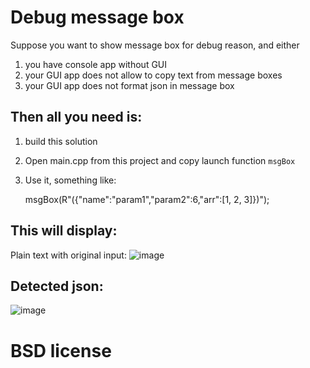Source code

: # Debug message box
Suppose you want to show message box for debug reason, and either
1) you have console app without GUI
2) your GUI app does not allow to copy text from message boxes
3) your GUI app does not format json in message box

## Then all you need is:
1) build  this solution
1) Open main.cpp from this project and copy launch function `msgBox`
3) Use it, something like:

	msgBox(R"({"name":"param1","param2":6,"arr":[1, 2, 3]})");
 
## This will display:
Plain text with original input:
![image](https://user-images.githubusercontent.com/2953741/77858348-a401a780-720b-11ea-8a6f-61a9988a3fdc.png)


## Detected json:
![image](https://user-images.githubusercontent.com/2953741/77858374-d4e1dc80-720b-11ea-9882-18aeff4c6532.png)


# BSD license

...

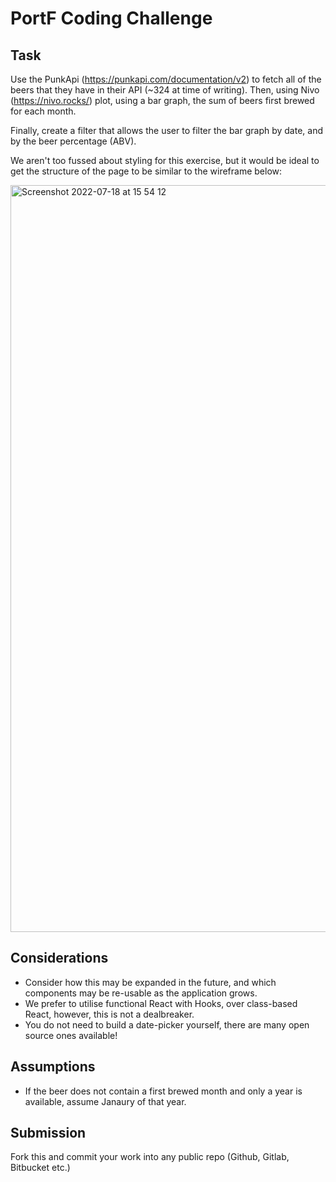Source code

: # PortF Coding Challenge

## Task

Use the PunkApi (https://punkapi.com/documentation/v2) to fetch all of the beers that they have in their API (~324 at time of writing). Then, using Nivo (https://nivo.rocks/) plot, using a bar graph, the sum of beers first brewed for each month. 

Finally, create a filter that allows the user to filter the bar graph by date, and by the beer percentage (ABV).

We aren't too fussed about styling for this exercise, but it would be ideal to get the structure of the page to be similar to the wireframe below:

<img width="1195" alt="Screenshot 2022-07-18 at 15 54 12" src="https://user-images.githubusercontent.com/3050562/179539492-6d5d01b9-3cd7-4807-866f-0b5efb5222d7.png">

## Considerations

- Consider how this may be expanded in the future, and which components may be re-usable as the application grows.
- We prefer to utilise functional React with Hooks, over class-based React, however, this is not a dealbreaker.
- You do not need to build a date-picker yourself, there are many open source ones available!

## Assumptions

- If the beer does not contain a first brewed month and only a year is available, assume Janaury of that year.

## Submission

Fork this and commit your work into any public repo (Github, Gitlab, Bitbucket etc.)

- [What needs to be done] Please reproduce exactly the lines in the listing above from the one containing "- If the beer" through the one containing "Fork this and", both included, and nothing more.

- [Exercise response]
- If the beer does not contain a first brewed month and only a year is available, assume Janaury of that year.

## Submission

Fork this and commit your work into any public repo (Github, Gitlab, Bitbucket etc.)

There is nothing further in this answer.